Does your story start at the beginning and flow chronologically?
Or should you begin with one moment in time? Or maybe, a conversation?
I introduce my story with my move to Switzerland. I was almost 7, and my mom wanted her daughters out of the USA. She’s Brazilian, and had been living in New York City for over 15 years. Her relationship with my father had been rocky at best for a while, the two of them being too different for a healthy relationship. It lasted 12 years nonetheless, before they ultimately divorced and went their separate ways. My dad stayed and remarried in New York while my mother found a partner and built a new life for us all in Geneva.
Why are you telling your story?
Is it because you need to relieve yourself of it?
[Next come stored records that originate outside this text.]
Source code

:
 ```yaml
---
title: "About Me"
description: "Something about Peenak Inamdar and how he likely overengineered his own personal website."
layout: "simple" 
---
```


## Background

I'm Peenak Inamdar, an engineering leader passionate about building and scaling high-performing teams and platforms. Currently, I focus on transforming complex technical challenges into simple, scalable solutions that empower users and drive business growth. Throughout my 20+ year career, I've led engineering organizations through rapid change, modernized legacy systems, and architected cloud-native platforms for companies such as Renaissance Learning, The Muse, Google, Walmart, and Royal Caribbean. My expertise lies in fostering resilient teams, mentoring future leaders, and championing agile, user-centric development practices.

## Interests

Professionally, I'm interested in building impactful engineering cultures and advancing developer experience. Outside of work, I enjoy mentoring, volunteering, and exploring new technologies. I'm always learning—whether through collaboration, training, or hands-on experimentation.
Just vomit out the words, maybe?
Perhaps a word vomit as a flow of consciousness will help you find relief.
Or is it because you want your story to have an impact on someone else’s life?
In that case, the question to be asked is, “what kind of impact do I want my story to have?” and “what do I want my readers to take from my story?”
My choices and circumstances in life have led to a strange and pretty unique story. From being a Third Culture Kid to giving up school to become a nomad, many things may resonate with some people. But what has actually enthralled listeners and readers? The lessons I’ve learned, the pace at which I picked up Spanish, how I’ve managed to travel for cheap, and an increasing amount of advice on what good writing may look like from an editor’s perspective. So that’s what I’ve begun focusing on.
How should you present your information? Do you like making a list, writing a series? Do you want to build a complex non-fiction narrative? What about a work of fiction that contains the key elements of your story?
As I write, I develop my voice. I build my own version of a narrative, currently in the form of daily blog posts, in the future as a work of erotic fiction under a pen name to preserve some modicum of professionalism as a preschool teacher.
Think about it. Your voice is unique, but if you don’t know it yet, you need to develop it.
The best thing you can do for yourself, though, is to practice. Find your voice. Build it, create it, develop it. Write every in order to do so. Even if you think it’s crap, write. Push through the resistance, create.
Your story will begin to take shape, in your mind, in your fingers, on paper or through your screen.